TASK TO COMPLETE: Return the records below exactly; pictures stay out.

Segment Start: GIVEN ENTRIES

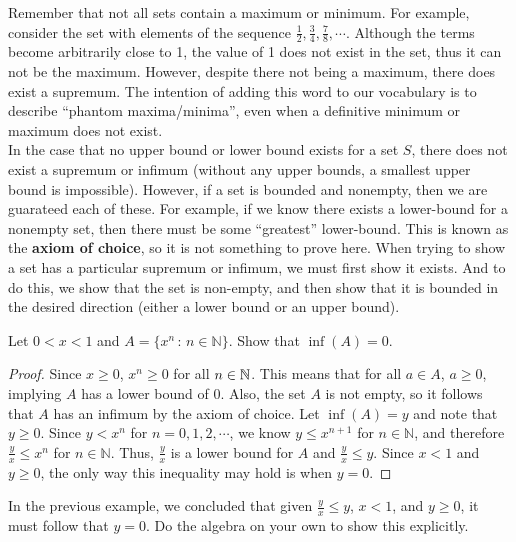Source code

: Remember that not all sets contain a maximum or minimum. For example, consider the set with elements of the sequence $\frac{1}{2},\frac{3}{4},\frac{7}{8},\cdots$. Although the terms become arbitrarily close to 1, the value of 1 does not exist in the set, thus it can not be the maximum. However, despite there not being a maximum, there does exist a supremum. The intention of adding this word to our vocabulary is to describe ``phantom maxima/minima'', even when a definitive minimum or maximum does not exist.\\

In the case that no upper bound or lower bound exists for a set $S$, there does not exist a supremum or infimum (without any upper bounds, a smallest upper bound is impossible). However, if a set is bounded and nonempty, then we are guarateed each of these. For example, if we know there exists a lower-bound for a nonempty set, then there must be some ``greatest'' lower-bound. This is known as the \textbf{axiom of choice}, so it is not something to prove here. When trying to show a set has a particular supremum or infimum, we must first show it exists. And to do this, we show that the set is non-empty, and then show that it is bounded in the desired direction (either a lower bound or an upper bound). 

\begin{example}
    Let $0<x<1$ and $A=\{x^n\, :\, n\in\mathbb{N}\}$. Show that $\inf(A)=0$.\\

    \begin{proof}
        Since $x\geq 0$, $x^n\geq 0$ for all $n\in\mathbb{N}$. This means that for all $a\in A$, $a\geq 0$, implying $A$ has a lower bound of 0. Also, the set $A$ is not empty, so it follows that $A$ has an infimum by the axiom of choice. Let $\inf(A)=y$ and note that $y\geq 0$. Since $y<x^n$ for $n=0,1,2,\cdots$, we know $y\leq x^{n+1}$ for $n\in\mathbb{N}$, and therefore $\frac{y}{x}\leq x^n$ for $n\in\mathbb{N}$. Thus, $\frac{y}{x}$ is a lower bound for $A$ and $\frac{y}{x}\leq y$. Since $x<1$ and $y\geq 0$, the only way this inequality may hold is when $y=0$.
    \end{proof}
\end{example}

\begin{exercise}
    In the previous example, we concluded that given $\frac{y}{x}\leq y$, $x<1$, and $y\geq 0$, it must follow that $y=0$. Do the algebra on your own to show this explicitly.
\end{exercise}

Segment End: GIVEN ENTRIES

EXPECTED ANSWER:
Source code

: Remember that not all sets contain a maximum or minimum. For example, consider the set with elements of the sequence $\frac{1}{2},\frac{3}{4},\frac{7}{8},\cdots$. Although the terms become arbitrarily close to 1, the value of 1 does not exist in the set, thus it can not be the maximum. However, despite there not being a maximum, there does exist a supremum. The intention of adding this word to our vocabulary is to describe ``phantom maxima/minima'', even when a definitive minimum or maximum does not exist.\\

In the case that no upper bound or lower bound exists for a set $S$, there does not exist a supremum or infimum (without any upper bounds, a smallest upper bound is impossible). However, if a set is bounded and nonempty, then we are guarateed each of these. For example, if we know there exists a lower-bound for a nonempty set, then there must be some ``greatest'' lower-bound. This is known as the \textbf{axiom of choice}, so it is not something to prove here. When trying to show a set has a particular supremum or infimum, we must first show it exists. And to do this, we show that the set is non-empty, and then show that it is bounded in the desired direction (either a lower bound or an upper bound). 

\begin{example}
    Let $0<x<1$ and $A=\{x^n\, :\, n\in\mathbb{N}\}$. Show that $\inf(A)=0$.\\

    \begin{proof}
        Since $x\geq 0$, $x^n\geq 0$ for all $n\in\mathbb{N}$. This means that for all $a\in A$, $a\geq 0$, implying $A$ has a lower bound of 0. Also, the set $A$ is not empty, so it follows that $A$ has an infimum by the axiom of choice. Let $\inf(A)=y$ and note that $y\geq 0$. Since $y<x^n$ for $n=0,1,2,\cdots$, we know $y\leq x^{n+1}$ for $n\in\mathbb{N}$, and therefore $\frac{y}{x}\leq x^n$ for $n\in\mathbb{N}$. Thus, $\frac{y}{x}$ is a lower bound for $A$ and $\frac{y}{x}\leq y$. Since $x<1$ and $y\geq 0$, the only way this inequality may hold is when $y=0$.
    \end{proof}
\end{example}

\begin{exercise}
    In the previous example, we concluded that given $\frac{y}{x}\leq y$, $x<1$, and $y\geq 0$, it must follow that $y=0$. Do the algebra on your own to show this explicitly.
\end{exercise}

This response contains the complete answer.